• _What needs to be done_
Starting at the line below holding "b) Organizar seminarios, congresos, talleres, cursos" and stopping at the line holding "e) Promover la", print every line exactly, both ends included, and leave the rest out.

• _Information given_

#####

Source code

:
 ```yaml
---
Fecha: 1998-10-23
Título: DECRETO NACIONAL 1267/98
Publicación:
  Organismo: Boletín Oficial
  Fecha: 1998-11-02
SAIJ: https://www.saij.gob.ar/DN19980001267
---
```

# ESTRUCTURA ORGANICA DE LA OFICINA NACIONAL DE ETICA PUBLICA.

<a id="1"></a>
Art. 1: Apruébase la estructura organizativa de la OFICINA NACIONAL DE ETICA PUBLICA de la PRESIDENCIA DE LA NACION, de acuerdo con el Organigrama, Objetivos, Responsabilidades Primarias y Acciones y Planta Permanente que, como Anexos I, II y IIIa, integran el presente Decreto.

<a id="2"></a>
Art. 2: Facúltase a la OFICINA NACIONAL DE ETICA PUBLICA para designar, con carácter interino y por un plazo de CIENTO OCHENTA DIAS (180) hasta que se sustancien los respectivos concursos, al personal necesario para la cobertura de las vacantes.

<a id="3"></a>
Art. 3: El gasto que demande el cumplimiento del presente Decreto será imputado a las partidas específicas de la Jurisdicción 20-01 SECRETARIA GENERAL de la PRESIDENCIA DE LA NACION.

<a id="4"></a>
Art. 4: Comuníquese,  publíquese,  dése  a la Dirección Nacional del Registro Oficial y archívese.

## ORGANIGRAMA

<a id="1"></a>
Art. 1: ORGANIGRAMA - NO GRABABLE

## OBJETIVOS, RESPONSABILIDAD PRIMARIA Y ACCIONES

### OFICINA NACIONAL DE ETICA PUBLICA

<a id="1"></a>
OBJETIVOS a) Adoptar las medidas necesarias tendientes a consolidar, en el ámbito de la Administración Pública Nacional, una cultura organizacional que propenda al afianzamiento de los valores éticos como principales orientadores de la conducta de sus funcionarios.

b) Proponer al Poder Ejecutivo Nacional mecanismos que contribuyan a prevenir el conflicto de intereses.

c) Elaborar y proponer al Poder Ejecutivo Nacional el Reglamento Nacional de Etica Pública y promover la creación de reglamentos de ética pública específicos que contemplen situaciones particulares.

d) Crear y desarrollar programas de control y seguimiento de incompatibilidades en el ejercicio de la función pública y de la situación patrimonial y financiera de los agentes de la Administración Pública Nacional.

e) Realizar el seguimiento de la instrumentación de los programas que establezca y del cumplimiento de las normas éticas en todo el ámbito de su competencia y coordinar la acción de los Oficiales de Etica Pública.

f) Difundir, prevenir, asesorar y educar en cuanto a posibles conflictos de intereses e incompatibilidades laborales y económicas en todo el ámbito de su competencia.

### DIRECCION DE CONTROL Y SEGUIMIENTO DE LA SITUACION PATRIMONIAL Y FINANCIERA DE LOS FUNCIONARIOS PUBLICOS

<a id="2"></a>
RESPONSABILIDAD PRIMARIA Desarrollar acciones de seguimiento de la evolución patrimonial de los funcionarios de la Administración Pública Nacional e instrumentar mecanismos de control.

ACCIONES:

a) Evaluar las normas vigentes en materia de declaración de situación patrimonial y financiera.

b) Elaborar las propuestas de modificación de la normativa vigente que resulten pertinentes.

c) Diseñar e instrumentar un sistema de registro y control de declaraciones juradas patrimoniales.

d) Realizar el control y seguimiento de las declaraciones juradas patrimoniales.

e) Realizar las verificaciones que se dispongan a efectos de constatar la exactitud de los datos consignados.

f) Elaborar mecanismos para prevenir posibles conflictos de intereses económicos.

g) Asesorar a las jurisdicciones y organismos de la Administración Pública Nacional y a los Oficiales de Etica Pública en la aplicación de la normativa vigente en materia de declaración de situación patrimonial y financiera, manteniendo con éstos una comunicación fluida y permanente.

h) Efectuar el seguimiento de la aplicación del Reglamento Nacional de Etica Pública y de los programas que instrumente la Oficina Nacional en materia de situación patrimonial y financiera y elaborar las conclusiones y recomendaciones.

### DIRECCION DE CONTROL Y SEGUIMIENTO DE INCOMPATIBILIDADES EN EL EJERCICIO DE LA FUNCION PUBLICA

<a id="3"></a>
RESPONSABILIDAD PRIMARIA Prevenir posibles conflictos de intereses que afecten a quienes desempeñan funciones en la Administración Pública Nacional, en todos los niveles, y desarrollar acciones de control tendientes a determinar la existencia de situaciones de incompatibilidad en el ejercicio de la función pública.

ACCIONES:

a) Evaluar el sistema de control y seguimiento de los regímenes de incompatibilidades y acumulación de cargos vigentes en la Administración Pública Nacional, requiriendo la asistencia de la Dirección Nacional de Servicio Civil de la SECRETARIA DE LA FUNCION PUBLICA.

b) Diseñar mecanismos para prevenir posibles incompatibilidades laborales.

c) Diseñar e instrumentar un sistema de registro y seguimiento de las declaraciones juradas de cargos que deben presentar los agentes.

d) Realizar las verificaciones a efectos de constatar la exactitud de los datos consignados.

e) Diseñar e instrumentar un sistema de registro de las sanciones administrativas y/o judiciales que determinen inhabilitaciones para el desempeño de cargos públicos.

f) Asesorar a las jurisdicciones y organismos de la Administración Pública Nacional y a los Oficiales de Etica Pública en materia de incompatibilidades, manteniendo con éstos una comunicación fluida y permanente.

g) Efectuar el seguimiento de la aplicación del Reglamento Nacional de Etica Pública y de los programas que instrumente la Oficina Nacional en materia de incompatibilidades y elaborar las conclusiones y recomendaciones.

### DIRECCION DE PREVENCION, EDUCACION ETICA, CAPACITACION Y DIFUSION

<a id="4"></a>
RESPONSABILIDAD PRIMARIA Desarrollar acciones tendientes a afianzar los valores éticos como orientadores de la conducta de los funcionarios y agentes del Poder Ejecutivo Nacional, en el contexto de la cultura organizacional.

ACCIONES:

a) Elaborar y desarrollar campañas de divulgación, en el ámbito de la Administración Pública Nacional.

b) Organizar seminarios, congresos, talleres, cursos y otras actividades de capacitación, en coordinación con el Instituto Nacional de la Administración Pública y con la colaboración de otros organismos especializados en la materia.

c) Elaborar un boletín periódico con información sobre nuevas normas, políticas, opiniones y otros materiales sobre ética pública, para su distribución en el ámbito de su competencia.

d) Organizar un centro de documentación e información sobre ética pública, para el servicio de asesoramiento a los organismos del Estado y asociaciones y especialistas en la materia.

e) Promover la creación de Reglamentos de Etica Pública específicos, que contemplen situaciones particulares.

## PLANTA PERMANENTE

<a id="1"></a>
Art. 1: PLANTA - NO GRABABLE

#####

• _Written answer_
b) Organizar seminarios, congresos, talleres, cursos y otras actividades de capacitación, en coordinación con el Instituto Nacional de la Administración Pública y con la colaboración de otros organismos especializados en la materia.

c) Elaborar un boletín periódico con información sobre nuevas normas, políticas, opiniones y otros materiales sobre ética pública, para su distribución en el ámbito de su competencia.

d) Organizar un centro de documentación e información sobre ética pública, para el servicio de asesoramiento a los organismos del Estado y asociaciones y especialistas en la materia.

e) Promover la creación de Reglamentos de Etica Pública específicos, que contemplen situaciones particulares.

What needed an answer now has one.